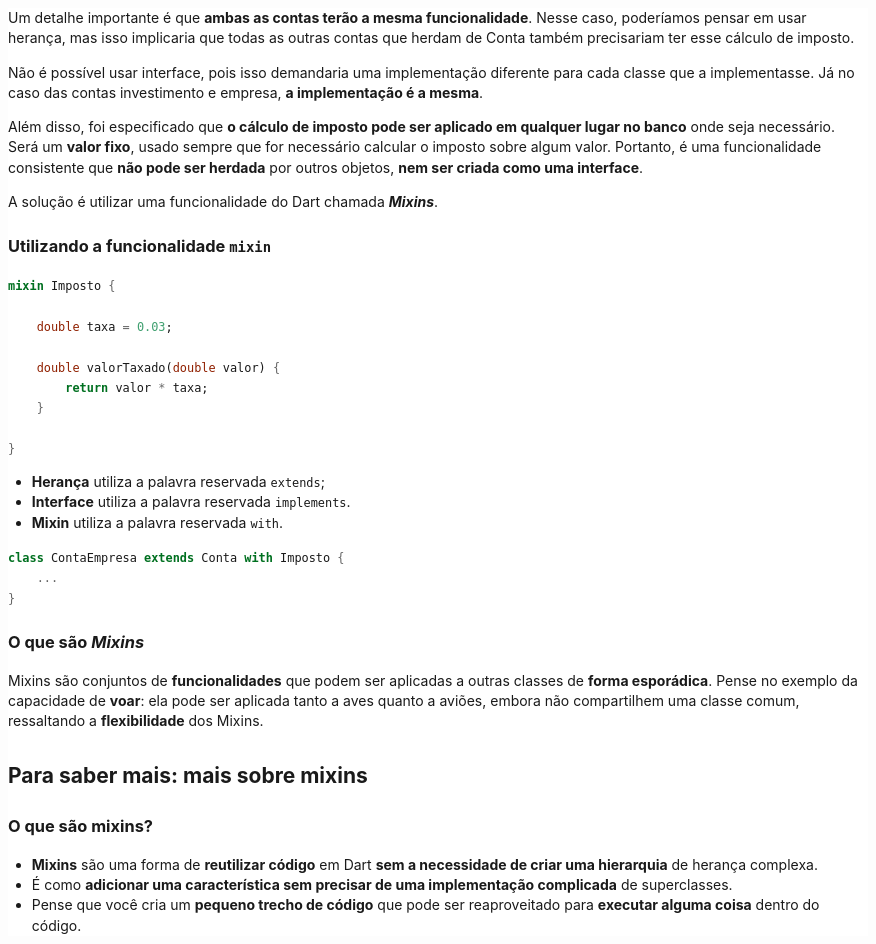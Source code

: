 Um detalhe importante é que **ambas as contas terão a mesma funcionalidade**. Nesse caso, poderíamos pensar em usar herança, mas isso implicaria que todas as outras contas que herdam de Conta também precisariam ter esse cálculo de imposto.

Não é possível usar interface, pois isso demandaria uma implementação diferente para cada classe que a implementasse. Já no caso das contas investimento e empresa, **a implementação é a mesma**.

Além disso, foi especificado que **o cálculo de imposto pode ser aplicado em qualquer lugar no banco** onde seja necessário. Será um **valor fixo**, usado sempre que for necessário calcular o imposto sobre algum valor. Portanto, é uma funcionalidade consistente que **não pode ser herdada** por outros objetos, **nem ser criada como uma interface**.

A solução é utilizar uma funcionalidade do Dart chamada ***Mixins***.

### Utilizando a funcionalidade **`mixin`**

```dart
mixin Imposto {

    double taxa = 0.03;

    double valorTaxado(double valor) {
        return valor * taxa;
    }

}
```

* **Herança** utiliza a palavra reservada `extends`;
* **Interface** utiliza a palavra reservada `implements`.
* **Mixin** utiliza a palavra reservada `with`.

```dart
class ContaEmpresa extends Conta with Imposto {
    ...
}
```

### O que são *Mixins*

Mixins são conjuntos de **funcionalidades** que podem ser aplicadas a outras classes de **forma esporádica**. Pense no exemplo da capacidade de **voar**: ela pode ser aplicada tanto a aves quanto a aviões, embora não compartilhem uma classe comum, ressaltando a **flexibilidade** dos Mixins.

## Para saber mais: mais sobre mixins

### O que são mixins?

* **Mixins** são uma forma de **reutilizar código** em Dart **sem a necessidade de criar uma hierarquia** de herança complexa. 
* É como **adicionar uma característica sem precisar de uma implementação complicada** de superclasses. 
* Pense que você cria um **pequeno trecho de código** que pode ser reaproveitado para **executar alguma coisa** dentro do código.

# # # # # # #

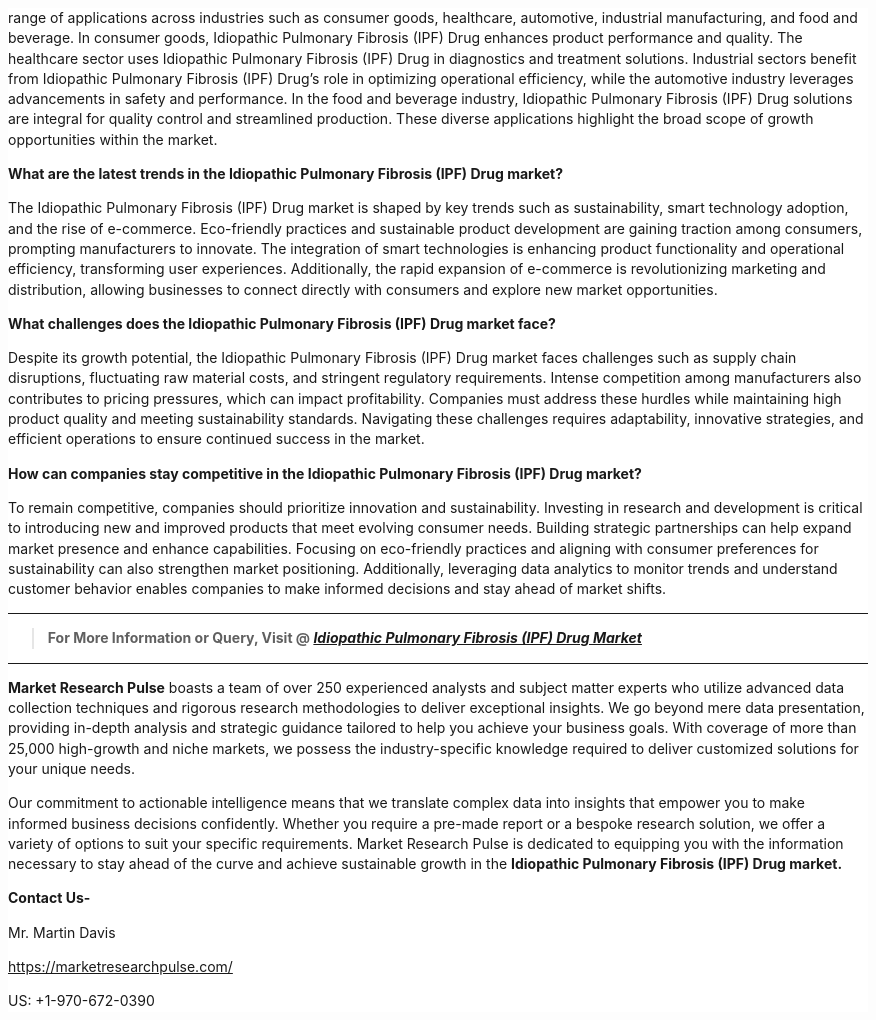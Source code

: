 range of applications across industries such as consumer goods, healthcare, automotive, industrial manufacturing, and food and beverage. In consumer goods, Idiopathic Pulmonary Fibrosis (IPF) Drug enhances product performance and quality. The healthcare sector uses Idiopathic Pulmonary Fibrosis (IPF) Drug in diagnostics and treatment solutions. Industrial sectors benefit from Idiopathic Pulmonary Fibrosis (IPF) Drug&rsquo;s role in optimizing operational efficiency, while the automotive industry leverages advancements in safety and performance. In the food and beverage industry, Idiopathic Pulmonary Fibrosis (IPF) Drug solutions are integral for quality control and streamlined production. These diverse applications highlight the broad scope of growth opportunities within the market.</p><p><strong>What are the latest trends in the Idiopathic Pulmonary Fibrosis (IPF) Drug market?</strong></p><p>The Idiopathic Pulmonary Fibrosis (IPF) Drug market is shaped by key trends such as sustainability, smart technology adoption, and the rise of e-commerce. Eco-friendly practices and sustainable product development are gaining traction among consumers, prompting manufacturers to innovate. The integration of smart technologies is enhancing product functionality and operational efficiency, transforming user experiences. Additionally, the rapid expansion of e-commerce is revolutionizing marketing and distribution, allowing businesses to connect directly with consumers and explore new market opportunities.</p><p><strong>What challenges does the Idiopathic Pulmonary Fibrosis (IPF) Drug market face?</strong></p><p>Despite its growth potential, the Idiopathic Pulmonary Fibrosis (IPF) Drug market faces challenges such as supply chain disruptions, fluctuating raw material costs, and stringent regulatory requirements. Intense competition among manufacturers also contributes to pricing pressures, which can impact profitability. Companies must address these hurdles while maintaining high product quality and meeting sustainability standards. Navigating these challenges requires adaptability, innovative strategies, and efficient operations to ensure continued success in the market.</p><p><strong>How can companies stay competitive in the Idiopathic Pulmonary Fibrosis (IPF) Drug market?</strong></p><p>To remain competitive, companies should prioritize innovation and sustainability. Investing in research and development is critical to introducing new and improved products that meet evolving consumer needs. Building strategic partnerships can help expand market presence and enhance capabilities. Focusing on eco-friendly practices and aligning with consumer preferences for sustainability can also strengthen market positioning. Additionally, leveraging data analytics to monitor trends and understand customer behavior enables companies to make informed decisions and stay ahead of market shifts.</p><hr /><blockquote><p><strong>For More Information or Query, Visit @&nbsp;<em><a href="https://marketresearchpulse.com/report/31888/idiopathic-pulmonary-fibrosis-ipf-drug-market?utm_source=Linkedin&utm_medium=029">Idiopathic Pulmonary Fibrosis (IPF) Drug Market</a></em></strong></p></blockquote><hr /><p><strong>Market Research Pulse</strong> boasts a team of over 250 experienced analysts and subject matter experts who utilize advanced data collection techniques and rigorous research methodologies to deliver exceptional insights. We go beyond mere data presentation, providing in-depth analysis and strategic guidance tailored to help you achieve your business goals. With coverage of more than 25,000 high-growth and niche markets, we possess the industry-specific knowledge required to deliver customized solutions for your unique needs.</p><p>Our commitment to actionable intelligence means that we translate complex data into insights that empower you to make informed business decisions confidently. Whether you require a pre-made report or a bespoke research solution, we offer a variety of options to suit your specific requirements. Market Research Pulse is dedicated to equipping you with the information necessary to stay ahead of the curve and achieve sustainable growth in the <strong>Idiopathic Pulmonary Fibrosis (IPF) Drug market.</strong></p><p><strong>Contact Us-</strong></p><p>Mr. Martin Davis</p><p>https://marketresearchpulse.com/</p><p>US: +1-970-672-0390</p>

# # # # # # #

*ASSIGNMENT*: What you return must be an exact retyping of the lines above starting at the line with "de herança complexa." and ending at the line with "complicada** de superclasses.", and nothing besides.

*ANSWER*:
* **Mixins** são uma forma de **reutilizar código** em Dart **sem a necessidade de criar uma hierarquia** de herança complexa. 
* É como **adicionar uma característica sem precisar de uma implementação complicada** de superclasses. 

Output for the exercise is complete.